▶ [PROBLEM TO WORK ON]: Restate verbatim the span of lines below between the line with "- Double click" and the line with "Project done for", including those two lines, and only that span.

▶ [INPUT FOR THIS TASK]:
= Beginning of Section =

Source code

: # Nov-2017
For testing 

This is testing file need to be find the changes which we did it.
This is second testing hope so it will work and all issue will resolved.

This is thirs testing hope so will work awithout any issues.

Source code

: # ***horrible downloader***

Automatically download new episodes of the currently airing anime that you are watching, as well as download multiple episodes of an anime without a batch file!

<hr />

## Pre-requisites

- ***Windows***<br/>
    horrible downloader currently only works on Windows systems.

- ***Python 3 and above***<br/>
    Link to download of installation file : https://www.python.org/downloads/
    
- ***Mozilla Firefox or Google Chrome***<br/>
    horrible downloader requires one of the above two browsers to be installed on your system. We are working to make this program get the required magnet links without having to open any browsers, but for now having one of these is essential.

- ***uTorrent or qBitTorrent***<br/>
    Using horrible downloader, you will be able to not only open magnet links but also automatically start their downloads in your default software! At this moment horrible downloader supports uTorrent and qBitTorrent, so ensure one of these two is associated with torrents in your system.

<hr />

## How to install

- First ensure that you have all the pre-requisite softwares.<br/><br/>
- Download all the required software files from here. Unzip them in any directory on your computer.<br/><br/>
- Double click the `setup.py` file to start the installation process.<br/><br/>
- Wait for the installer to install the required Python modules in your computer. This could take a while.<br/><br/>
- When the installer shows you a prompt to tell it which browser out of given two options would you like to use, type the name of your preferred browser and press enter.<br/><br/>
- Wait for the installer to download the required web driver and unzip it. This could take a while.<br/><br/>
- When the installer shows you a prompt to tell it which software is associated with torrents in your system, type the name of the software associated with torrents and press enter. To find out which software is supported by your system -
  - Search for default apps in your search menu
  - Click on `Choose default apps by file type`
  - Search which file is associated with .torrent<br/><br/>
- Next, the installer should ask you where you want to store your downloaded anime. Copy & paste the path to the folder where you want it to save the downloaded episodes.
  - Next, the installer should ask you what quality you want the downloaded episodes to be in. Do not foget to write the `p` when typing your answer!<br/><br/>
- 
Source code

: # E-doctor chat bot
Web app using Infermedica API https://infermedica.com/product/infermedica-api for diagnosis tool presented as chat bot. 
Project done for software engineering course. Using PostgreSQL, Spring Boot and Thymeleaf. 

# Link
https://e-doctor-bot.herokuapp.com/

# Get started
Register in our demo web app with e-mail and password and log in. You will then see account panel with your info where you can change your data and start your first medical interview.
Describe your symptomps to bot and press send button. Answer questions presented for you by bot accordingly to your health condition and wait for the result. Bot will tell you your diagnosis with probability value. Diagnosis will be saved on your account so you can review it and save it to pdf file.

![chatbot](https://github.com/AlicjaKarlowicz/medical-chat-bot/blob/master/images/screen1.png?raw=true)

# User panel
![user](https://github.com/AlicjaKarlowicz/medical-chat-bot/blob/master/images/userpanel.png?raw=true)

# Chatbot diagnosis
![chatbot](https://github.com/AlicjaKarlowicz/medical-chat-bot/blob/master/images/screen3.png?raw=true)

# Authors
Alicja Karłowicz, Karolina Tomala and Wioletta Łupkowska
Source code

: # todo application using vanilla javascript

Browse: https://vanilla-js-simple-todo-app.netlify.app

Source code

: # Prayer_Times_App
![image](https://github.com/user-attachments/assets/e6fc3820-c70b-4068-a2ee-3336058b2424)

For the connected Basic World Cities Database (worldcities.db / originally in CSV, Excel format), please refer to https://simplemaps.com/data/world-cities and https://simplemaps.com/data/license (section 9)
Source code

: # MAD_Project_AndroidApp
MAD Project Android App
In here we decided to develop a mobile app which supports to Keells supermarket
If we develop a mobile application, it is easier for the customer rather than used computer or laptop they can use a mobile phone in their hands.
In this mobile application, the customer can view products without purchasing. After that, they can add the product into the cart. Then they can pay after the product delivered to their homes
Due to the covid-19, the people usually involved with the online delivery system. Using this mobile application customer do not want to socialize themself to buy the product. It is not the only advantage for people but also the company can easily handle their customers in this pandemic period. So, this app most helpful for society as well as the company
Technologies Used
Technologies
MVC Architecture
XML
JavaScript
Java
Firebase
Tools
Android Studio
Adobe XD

= End of Section =

▶ [SOLUTION TO THIS PROBLEM]:
- Double click the `setup.py` file to start the installation process.<br/><br/>
- Wait for the installer to install the required Python modules in your computer. This could take a while.<br/><br/>
- When the installer shows you a prompt to tell it which browser out of given two options would you like to use, type the name of your preferred browser and press enter.<br/><br/>
- Wait for the installer to download the required web driver and unzip it. This could take a while.<br/><br/>
- When the installer shows you a prompt to tell it which software is associated with torrents in your system, type the name of the software associated with torrents and press enter. To find out which software is supported by your system -
  - Search for default apps in your search menu
  - Click on `Choose default apps by file type`
  - Search which file is associated with .torrent<br/><br/>
- Next, the installer should ask you where you want to store your downloaded anime. Copy & paste the path to the folder where you want it to save the downloaded episodes.
  - Next, the installer should ask you what quality you want the downloaded episodes to be in. Do not foget to write the `p` when typing your answer!<br/><br/>
- 
Source code

: # E-doctor chat bot
Web app using Infermedica API https://infermedica.com/product/infermedica-api for diagnosis tool presented as chat bot. 
Project done for software engineering course. Using PostgreSQL, Spring Boot and Thymeleaf. 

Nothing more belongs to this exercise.